Meaning: noun: Brahmin, the first and the highest of the four varnas, the social classifications in Hinduism. Originally all Brahmins were priests. They were responsible for performing religious rites, and reading and teaching the Vedas, the ancient Hindu scriptures. However, in modern times, a Brahmin is not necessarily a priest.
ਕਹੁ ਰੇ ਪੰਡਿਤ ਬਾਮਨ ਕਬ ਕੇ ਹੋਏ॥ ਬਾਮਨ ਕਹਿ ਕਹਿ ਜਨਮੁ ਮਤ ਖੋਏ॥
kahu re paňḍit baaman kab ke hoe.
baaman kahi kahi janam mat khoe.
Tell me, O pandit! Since when have you been a Brahmin? Don’t waste your life by continually claiming to be a Brahmin. -Bhagat Kabir, Guru Granth Sahib, 324
Message: What are your qualifications?
Do you feel very proud of your social class or standing?
In this verse Bhagat Kabir satiricallyaddresses a pandit who claims to be of a higher caste or social order just because he is born in a Brahmin family.
Everyone has come from the same source and is made of the same elements. The same blood flows in the veins of everyone.
When all of us are born the same way and are made of the same basic elements then how can one be of higher class (Brahmin) and another of a lower class (weaver)?
No one should feel arrogant about one’s class, creed or race. In the womb of the mother, no one knows one’s class. The label one gives oneself cannot be hereditary.

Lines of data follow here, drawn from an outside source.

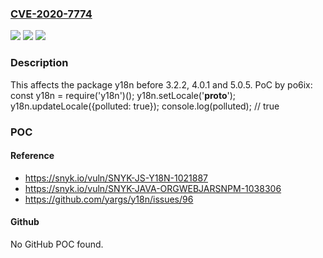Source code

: ### [CVE-2020-7774](https://cve.mitre.org/cgi-bin/cvename.cgi?name=CVE-2020-7774)
![](https://img.shields.io/static/v1?label=Product&message=y18n&color=blue)
![](https://img.shields.io/static/v1?label=Version&message=%3C%205.0.5%20&color=brighgreen)
![](https://img.shields.io/static/v1?label=Vulnerability&message=Prototype%20Pollution&color=brighgreen)

### Description

This affects the package y18n before 3.2.2, 4.0.1 and 5.0.5. PoC by po6ix: const y18n = require('y18n')(); y18n.setLocale('__proto__'); y18n.updateLocale({polluted: true}); console.log(polluted); // true

### POC

#### Reference
- https://snyk.io/vuln/SNYK-JS-Y18N-1021887
- https://snyk.io/vuln/SNYK-JAVA-ORGWEBJARSNPM-1038306
- https://github.com/yargs/y18n/issues/96

#### Github
No GitHub POC found.

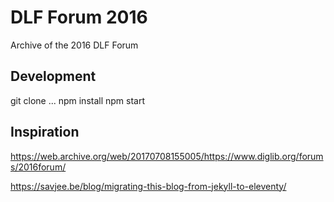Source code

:# DLF Forum 2016

Archive of the 2016 DLF Forum

## Development

git clone ...
npm install
npm start

## Inspiration

<https://web.archive.org/web/20170708155005/https://www.diglib.org/forums/2016forum/>

https://savjee.be/blog/migrating-this-blog-from-jekyll-to-eleventy/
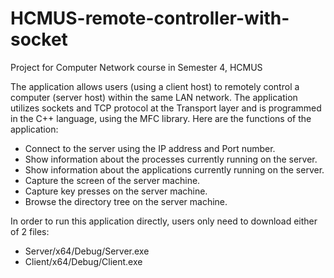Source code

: # HCMUS-remote-controller-with-socket
Project for Computer Network course in Semester 4, HCMUS

The application allows users (using a client host) to remotely control a computer (server host) within the same LAN network. The application utilizes sockets and TCP protocol at the Transport layer and is programmed in the C++ language, using the MFC library. Here are the functions of the application:
- Connect to the server using the IP address and Port number.
- Show information about the processes currently running on the server.
- Show information about the applications currently running on the server.
- Capture the screen of the server machine.
- Capture key presses on the server machine.
- Browse the directory tree on the server machine.

In order to run this application directly, users only need to download either of 2 files:
- Server/x64/Debug/Server.exe
- Client/x64/Debug/Client.exe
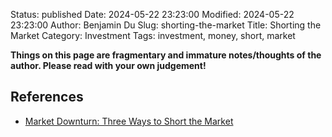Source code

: Status: published
Date: 2024-05-22 23:23:00
Modified: 2024-05-22 23:23:00
Author: Benjamin Du
Slug: shorting-the-market
Title: Shorting the Market
Category: Investment
Tags: investment, money, short, market

**Things on this page are fragmentary and immature notes/thoughts of the author. Please read with your own judgement!**



## References

- [Market Downturn: Three Ways to Short the Market](https://www.schwab.com/learn/story/market-downturn-three-ways-to-short-market)

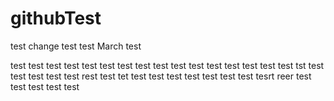 # githubTest
test change
test
test
March test

test
test
test
test 
test
test
test
test 
test
test
test
test
test
test
test
test
tst
test
test
test
test
test
rest
test
tet
test
test
test
test
test
test
test
tesrt
reer
test
test
test
test
test
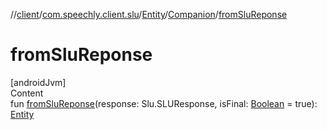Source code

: //[client](../../../index.md)/[com.speechly.client.slu](../../index.md)/[Entity](../index.md)/[Companion](index.md)/[fromSluReponse](from-slu-reponse.md)



# fromSluReponse  
[androidJvm]  
Content  
fun [fromSluReponse](from-slu-reponse.md)(response: Slu.SLUResponse, isFinal: [Boolean](https://kotlinlang.org/api/latest/jvm/stdlib/kotlin/-boolean/index.html) = true): [Entity](../index.md)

If we want to be called a Brahmin or a Sikh, then we should have the attributes and aptitude of a Brahmin or a Sikh.
It is only our inner values that count and not our birth in any particular place, group, race, or ethnicity.
Etymology: From Sanskrit braahmaṇ/brahman → Pali braahmaṇ (the hymner, the priest, who expounds on Vedas and has sacred knowledge, Brahman), from Sanskrit brahman (supreme good, Vedic text, hymn) → Prakrit bamhaṇ/baṁbhaṇ → Kumauni baamaṇ, Nepali/Bengali baaman..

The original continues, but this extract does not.